Finally, when the motherboard finally came (it delayed in the delivery!), I mount the CPU on the board, put the paste and when I try to screw the cooler, it won’t screw. It turned out that one of the screws had no thread!

I left home again, went to several stores, and what’s more, the cooler was out of stock at the distributor too! Fortunately, the last store I visit, the one closest to home, just at closing time, had one Noctua U14S TR4… and I could finish my initial build on September 14th.

To be continued with practical usage results, and airflow improvements…
Also requesting advice for improvement… it seemed to me better to use the own heatsink of the Gigabyte NVMe…

Total cost: CPU+memory=2k, chassis+PSU+NVMe+cooler=1k, total 3k

No GPU yet! Was waiting for a 3080 or 3070, then maybe a Biggish Navi, now I don’t know any longer… it’s using a spare Sapphire R7 250 low profile with a fan that is whinning…


I have no room to complain and don’t take this as criticism.

I love that you included the picture of your thermal paste application. A squirt here. A squirt there. A couple bits over there and there.

No pretty Xs or anything. :slight_smile:

It’s kind of how I would do it.


I pretty much did the same to my 2950x build, also using the same cooler too.

I did purchase some Thermal Grizzly when I ordered the CPU and Cooler.

I was following the pattern in Noctua’s manual. First, the 9 small dots, but I made the center one larger. I guess those first 9 small dots are meant to frame the big 4 dots, so that the big 4 dots are placed correctly on top of the dies.

This was the application before I saw the screw with the missing thread. The final application was a bit cleaner than this.

For what it’s worth, that paste application pattern is what Noctua recommends on Threadripper. In the Gamer’s Nexus video on different paste patterns for Threadripper, their better performers were pretty similar (“X with dots” did well, if I recall correctly).

What did I gain here? Well, the binary in I’m working on takes a long time to compile on our high-end (32GB but 15W TDP) company laptops.
This is a C++ project, and C++ is one of the languages that I know that takes longer to compile (Haskell may be worse). In our laptops, compiling at -j8 it takes:

  • 1h15’ to build the binary in Release mode
  • 4h++ (5h?) to build “all” in Debug mode with --coverage

Numbers with gcc or llvm are similar. This is the application layer of the navigation program of some european car brand (one of those which makes its own navi).

So, this is embedded programming, and everything is moving. We need to change the “sdk” almost every week because interfaces above to HMI and below all keep changing. So, clean builds happen frequently… And then you get tickets from testers, for software 2 weeks old, you need to go back and forward, change branches…

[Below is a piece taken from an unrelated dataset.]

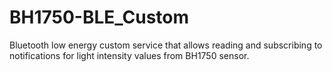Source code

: # BH1750-BLE_Custom
Bluetooth low energy custom service that allows reading and subscribing to notifications for light intensity values from BH1750 sensor.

With the 1950X build server we had:

  • 7’20" to build the main binary in Release at -j32
    With Epyc 7302P we need:
  • 7’01" at -j32

The most surprising thing is memory comsumption. Compiling doesn’t need a lot of memory, but the problem is when you are running 32 simultaneous instances of gcc.
The old 1950X had no swap space and -j32 usually went fine. But when they took half the DIMMs, after one minute or so we would get a lot of “internal compiler error” and would have to reduce to -j24 to be able to compile.
That allowed me to determine that for a C++ project of this kind with current compilers you need about:

  • -j24 – 64GB
  • -j32 – some 96GB perhaps
  • -j48 – 128GB

And that’s why I aimed at the 3960X with 128GB of RAM.
And the timings I get are these:

  • 3’50" to build the main binary in Release
  • ~11’ to build “all” in Debug with --coverage

That’s a hell of an improvement from 5h. I also observe that for compiling with --coverage the 128GB are almost enough, but not quite. I added 32GB of swap and typically use ccache to further reduce the numbers.



I like to go slow. Initially, I bought an additional Noctua NF-A15 with the intention of using dual fans on the CPU cooler, but didn’t immediately install it because I wanted to evaluate its benefit. I had only the 3 fans that come preinstalled in Fractal’s case.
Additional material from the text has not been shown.